Hugh Gusterson. People of the Bomb: Portraits of America's Nuclear Complex. Minneapolis: University of Minnesota Press, 2004. xxvi + 314 pp. $67.50 (cloth), ISBN 978-0-8166-3859-8; $22.50 (paper), ISBN 978-0-8166-3860-4.
Reviewed by Paul Rubinson (Department of History, University of Texas)
Published on H-Peace (July, 2005)
The Specter of Militarism: Nuclear Weapons and American Identity
In November 2001, the American Council of Trustees and Alumni, headed by Lynne Cheney, the vice-president's wife, and Senator Joseph Lieberman, published a report entitled "Defending Civilization: How Our Universities Are Failing America and What Can Be Done About It." The report castigated Hugh Gusterson, an MIT anthropologist, and other scholars for failing to respond to the September 11 attacks with proper jingoistic fervor. After declaring that "America and Western civilization" are "under attack," the report tagged academics like Gusterson who "invoked tolerance and diversity as antidotes to evil" as part of the "Blame America First" crowd. The report had little effect; indeed, the about-the-author blurb on Gusterson's People of the Bomb: Portraits of America's Nuclear Complex boasts of Cheney's disapproval.

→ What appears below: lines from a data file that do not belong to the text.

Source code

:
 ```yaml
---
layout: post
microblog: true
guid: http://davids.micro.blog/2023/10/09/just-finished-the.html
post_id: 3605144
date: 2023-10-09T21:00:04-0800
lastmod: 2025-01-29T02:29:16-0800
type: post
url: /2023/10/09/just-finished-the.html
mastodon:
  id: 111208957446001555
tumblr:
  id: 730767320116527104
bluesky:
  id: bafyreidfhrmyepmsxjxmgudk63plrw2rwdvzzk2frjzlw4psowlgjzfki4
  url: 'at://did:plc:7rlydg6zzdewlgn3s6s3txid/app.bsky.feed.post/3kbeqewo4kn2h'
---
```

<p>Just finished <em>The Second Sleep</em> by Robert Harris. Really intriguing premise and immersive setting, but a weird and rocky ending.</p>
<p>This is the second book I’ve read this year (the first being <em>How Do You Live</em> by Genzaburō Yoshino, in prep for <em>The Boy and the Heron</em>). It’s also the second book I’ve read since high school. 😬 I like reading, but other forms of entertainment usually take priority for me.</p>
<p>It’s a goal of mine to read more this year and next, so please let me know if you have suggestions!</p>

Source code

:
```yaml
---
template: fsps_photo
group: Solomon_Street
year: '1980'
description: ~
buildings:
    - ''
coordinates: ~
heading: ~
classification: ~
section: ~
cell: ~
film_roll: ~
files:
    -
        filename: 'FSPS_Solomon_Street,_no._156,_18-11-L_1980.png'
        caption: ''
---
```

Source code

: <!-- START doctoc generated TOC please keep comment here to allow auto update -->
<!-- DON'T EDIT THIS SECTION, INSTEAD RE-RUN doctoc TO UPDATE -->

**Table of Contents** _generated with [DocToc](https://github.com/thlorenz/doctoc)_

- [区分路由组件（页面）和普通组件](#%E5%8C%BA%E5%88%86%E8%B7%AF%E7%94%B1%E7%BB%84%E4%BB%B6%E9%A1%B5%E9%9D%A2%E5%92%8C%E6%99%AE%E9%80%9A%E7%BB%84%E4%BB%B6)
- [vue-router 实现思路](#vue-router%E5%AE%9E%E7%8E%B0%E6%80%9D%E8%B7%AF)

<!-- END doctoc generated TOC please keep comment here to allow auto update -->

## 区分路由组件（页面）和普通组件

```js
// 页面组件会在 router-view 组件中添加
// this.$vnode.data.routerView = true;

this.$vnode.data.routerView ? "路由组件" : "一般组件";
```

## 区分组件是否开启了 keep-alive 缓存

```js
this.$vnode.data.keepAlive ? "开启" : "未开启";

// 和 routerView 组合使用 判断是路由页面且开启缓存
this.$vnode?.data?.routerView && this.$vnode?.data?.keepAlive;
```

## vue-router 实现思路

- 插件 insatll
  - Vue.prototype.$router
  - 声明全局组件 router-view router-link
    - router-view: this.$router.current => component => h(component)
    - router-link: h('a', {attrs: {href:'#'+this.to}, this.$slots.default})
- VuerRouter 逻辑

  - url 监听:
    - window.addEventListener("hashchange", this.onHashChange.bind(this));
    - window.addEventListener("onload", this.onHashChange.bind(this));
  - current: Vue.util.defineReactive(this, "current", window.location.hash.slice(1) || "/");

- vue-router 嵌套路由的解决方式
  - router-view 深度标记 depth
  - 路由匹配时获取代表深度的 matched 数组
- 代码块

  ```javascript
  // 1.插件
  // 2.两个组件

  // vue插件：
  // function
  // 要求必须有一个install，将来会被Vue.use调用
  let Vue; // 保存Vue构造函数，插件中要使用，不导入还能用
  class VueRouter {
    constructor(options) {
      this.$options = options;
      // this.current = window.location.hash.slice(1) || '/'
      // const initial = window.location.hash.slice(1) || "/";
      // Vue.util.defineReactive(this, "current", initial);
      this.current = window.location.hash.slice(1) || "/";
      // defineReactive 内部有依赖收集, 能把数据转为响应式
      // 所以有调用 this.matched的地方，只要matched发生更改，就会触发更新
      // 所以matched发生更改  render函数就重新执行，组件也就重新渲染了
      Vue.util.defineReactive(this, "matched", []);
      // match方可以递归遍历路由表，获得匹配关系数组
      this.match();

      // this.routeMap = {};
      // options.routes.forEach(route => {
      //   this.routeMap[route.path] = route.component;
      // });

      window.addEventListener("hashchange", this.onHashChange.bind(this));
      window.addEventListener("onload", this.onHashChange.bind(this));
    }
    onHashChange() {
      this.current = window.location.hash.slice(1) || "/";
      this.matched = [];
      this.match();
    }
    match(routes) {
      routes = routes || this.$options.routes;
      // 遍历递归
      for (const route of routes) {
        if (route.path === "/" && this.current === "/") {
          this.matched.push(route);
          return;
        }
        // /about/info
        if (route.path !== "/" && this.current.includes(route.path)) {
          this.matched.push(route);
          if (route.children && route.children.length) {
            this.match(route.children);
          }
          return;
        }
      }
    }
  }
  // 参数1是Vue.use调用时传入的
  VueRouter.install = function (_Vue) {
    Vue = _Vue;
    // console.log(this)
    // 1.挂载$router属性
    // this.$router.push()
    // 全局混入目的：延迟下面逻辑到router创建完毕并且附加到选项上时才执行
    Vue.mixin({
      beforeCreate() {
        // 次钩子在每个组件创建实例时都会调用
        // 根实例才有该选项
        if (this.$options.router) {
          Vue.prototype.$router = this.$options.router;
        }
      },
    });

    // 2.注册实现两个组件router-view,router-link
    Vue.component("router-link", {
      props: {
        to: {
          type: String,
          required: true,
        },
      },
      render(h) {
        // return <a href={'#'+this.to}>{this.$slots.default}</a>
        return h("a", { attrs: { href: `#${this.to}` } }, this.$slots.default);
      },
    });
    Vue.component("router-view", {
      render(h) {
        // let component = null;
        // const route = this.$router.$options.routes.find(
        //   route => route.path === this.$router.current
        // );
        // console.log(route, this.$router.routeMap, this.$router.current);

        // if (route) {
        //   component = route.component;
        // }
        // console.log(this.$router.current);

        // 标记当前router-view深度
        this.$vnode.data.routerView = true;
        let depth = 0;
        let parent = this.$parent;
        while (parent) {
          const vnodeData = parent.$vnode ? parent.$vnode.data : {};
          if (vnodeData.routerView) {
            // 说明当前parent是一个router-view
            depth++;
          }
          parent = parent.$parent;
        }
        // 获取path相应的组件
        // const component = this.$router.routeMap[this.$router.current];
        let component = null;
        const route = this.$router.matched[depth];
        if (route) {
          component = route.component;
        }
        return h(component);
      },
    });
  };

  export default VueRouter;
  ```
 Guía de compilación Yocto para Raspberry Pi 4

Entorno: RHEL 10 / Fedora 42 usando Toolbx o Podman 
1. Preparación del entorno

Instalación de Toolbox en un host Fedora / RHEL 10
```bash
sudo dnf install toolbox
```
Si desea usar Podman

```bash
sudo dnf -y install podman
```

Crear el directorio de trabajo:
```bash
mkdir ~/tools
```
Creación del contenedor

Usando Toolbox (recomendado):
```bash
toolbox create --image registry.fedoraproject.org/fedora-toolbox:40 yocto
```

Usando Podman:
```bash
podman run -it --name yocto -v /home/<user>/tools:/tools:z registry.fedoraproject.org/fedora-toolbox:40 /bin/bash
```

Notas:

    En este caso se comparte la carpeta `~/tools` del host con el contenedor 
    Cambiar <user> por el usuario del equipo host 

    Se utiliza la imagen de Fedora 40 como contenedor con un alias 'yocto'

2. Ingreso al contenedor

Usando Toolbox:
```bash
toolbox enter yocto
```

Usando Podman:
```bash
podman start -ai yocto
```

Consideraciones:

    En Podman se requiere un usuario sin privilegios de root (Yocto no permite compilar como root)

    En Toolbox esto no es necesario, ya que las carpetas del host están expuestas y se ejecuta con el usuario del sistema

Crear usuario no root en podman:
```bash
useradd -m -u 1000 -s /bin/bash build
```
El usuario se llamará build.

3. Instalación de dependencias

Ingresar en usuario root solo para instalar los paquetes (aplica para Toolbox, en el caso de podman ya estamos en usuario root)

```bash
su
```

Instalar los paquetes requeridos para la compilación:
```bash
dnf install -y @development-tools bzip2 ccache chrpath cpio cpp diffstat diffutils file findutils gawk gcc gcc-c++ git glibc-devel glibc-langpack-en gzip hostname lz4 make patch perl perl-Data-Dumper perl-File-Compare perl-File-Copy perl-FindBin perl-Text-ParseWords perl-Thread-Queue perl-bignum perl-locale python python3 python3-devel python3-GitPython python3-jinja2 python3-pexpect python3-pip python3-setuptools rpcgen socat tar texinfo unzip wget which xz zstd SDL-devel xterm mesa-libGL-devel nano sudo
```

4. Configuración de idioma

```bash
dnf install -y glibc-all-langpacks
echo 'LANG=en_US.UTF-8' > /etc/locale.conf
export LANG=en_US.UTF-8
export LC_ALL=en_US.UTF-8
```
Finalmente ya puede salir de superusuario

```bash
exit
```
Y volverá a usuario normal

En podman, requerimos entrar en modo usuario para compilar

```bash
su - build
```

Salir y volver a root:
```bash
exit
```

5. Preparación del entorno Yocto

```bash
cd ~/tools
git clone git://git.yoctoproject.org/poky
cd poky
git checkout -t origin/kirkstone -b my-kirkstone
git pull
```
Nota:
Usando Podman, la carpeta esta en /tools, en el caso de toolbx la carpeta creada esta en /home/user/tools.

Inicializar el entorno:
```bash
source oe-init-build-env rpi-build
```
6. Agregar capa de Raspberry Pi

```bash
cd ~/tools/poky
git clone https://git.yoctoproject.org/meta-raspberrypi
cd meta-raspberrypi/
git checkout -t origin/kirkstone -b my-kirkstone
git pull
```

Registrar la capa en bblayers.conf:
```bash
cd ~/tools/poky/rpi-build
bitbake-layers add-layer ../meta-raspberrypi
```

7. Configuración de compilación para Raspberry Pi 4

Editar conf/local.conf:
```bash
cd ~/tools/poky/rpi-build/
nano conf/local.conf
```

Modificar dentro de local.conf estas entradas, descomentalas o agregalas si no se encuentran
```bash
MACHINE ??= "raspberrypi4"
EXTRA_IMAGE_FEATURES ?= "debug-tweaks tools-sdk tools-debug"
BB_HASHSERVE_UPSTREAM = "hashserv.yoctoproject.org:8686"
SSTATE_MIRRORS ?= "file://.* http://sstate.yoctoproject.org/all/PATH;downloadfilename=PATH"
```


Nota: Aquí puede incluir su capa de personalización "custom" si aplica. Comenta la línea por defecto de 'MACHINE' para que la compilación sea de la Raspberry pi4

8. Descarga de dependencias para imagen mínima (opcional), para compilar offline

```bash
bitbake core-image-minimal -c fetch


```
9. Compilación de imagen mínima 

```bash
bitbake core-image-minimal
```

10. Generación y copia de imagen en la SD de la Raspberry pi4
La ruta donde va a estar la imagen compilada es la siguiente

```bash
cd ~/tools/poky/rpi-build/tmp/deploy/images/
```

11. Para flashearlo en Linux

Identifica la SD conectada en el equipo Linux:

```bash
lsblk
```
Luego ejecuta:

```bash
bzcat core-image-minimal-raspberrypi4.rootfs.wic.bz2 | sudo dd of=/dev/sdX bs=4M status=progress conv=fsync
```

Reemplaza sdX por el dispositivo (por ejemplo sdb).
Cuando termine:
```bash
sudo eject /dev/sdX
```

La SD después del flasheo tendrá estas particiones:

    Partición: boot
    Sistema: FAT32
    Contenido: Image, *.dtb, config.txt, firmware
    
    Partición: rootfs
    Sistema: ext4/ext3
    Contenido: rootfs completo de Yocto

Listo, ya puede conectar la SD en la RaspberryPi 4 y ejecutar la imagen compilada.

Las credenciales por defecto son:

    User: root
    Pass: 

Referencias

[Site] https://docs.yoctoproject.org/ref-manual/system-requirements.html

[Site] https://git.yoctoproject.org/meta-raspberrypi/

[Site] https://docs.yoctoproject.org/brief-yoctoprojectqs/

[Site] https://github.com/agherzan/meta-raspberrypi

In 1996, Gusterson published Nuclear Rites: A Weapons Laboratory at the End of the Cold War, an ethnography of nuclear weapons scientists at Lawrence Livermore Nuclear Laboratory. Gusterson's new collection of essays provides greater context for his previous work by aiming "to understand on a broad canvas the functioning of American military ideology, particularly nuclear ideology, during the cold war and the turbulent decade or so following the end of the cold war" (p. xvi).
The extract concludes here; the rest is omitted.